Indeed, Katniss. As Laurel Thatcher Ulrich said, "Well-behaved women seldom make history." Today, thankfully, there is increasingly more space for the woman who is not well-behaved. The fan response to Katniss Everdeen shows that we young women hunger for characters who are more than just sugar and spice. 

But why do the other characters hate on Katniss in the first place?

Being hard on Katniss for her romantic choices, as Haymitch is, makes little sense in a totalitarian dystopia like District 12, where it makes sense to form shallow, fleeting, relationships. (In fact, it's encouraged in order to win the Games.) Love doesn't flourish when you're struggling to survive. 

Ironically, neither do strict gender roles. Katniss is not Twilight's Bella Swan, swooning over a safe (and yet slightly dangerous) older man. She takes care of herself, her family, her allies in the game. Katniss is nurturing, all right, but her caretaker skills are typically identified as masculine — she’s a hunter and a killer, not a bread baker like Peeta.

But other characters in the film still react negatively to Katniss when she bucks social expectations, even those which allow for something as warped as the Hunger Games. While we don't see how Katniss was raised or how she was expected to behave, we do see how people react to her little sister, Prim. Prim is much warmer, much softer, and everyone loves her, while Katniss is often criticized for being cold and told to smile more, rewarded by applause when she acts "feminine."

Katniss's experience with the authority figures in the Capitol, like Effie and Caesar, who shame her for being insufficiently warm or ladylike and reward her for twirling giddily mirrors what young women go through every day off-screen. We often expect young women to be feminine and caring, and indoctrinate these same young women into caring, feminine roles through our pop culture presentation of the gentlewoman as the ideal.

In reality, like Katniss, we women have always had more strength than we are given credit for.

When I think about how what the "Katniss problem" — the expectation that women should be warm and caring, even when they are fighting for their lives — means for young women today, I think about how I myself was brought up. I was raised to smile all the time, to not talk about my problems, to be 'ladylike.' Being ladylike meant watching your weight, not expressing frustration, and doing all of the housework. I was taught, too, that men can't really be expected to understand or appreciate the labor that a woman does at home.

(If this sounds old-fashioned, it may be helpful to know that I was raised by my grandmother.)

The funny thing about my grandmother and the lessons she taught me was that she seemed unaware of the power she herself held in our family.
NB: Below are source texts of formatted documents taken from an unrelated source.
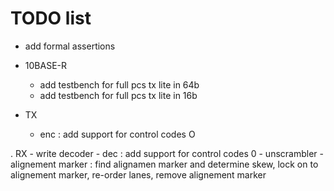 # TODO list

- add formal assertions

- 10BASE-R
    - add testbench for full pcs tx lite in 64b
    - add testbench for full pcs tx lite in 16b
- TX
    - enc : add support for control codes O

. RX 
    - write decoder
    - dec : add support for control codes 0
    - unscrambler
    - alignement marker : find alignamen marker and determine skew, lock on to alignement marker, re-order lanes, remove alignement marker


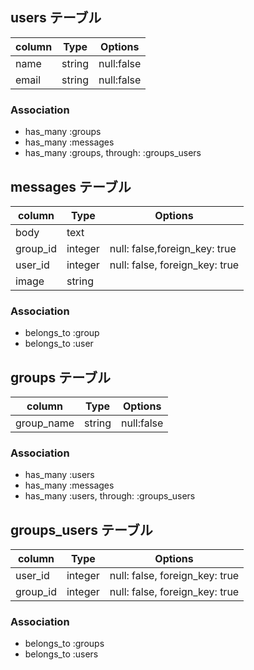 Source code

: ## users テーブル

|column|Type|Options|
|------|----|-------|
|name|string|null:false|
|email|string|null:false|

### Association
- has_many :groups
- has_many :messages
- has_many :groups, through: :groups_users

## messages テーブル

|column|Type|Options|
|------|----|-------|
|body|text|
|group_id|integer|null: false,foreign_key: true|
|user_id|integer|null: false, foreign_key: true|
|image|string|

### Association
- belongs_to :group
- belongs_to :user

## groups テーブル

|column|Type|Options|
|------|----|-------|
|group_name|string|null:false|

### Association
- has_many :users
- has_many :messages
- has_many :users, through: :groups_users

## groups_users テーブル

|column|Type|Options|
|------|----|-------|
|user_id|integer|null: false, foreign_key: true|
|group_id|integer|null: false, foreign_key: true|

### Association
- belongs_to :groups
- belongs_to :users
Everyone knew she was not to be trifled with, it seemed, except her.

Today, as a grown, adult woman, I still see the tension between how we expect a woman should act like, and how we women do act. 

Cultural conceits like the so-called "nice guy"— the man who is alternately rewarded or mocked for treating women "nicely" — linger today due to our expectation that men, not women, make the decisions, particularly sexual decisions. Men, not women, act aggressively; women, not men, behave accordingly. How else can you explain the expectation that a woman should like a man simply because he is nice to her? It's an attempt to shame women back into a role of passive complicity that only exists in the warped imagination of conservative Fox News pundits like Eric Erickson.
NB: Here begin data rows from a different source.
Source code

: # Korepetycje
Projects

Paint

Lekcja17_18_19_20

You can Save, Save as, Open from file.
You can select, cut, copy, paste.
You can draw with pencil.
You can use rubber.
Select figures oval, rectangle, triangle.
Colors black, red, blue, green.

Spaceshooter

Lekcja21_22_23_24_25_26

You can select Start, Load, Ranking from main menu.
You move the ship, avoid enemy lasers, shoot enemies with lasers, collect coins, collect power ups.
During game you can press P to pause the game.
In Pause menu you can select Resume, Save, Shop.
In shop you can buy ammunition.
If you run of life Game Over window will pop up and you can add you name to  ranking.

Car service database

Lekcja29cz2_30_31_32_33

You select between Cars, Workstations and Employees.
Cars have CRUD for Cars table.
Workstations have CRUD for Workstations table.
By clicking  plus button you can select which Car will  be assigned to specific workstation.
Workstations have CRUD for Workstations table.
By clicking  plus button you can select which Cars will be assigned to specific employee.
"If fascination with fabulous women of great mischief were not a real phenomenon, the media probably would have invented it," writes Elizabeth Wurtzel in Bitch.

Her words ring true for me. I’ve always been drawn to the stories of difficult women. The "bitch" remains powerful in our popular imagination; we love her, we love to hate her. Whether it's the acerbic Miranda Priestly from The Devil Wears Prada...

... Or Hillary Clinton.

We have Generation X and the Baby Boomers to thank for fighting the battle that allows women to be difficult at all, even when they're chided for it. As millennials, we see more complex portrayals of women who are not purely good, or purely Cruella DeVille. We see women like Katniss. They may be few in number, but we see them nonetheless.

Like bell hooks says in her book Communion, the struggle to find support as a rebellious young woman is as alive as ever. We don’t want to be bitches, necessarily, but "fully self-actualized, self-realized, whole." We want to be human. We strive to be ourselves in the face of Luddite expectations about propriety.

When I was growing up, there were fewer characters like Katniss around. I could care less which man she chooses, or if she chooses one at all. I'm just glad she's here.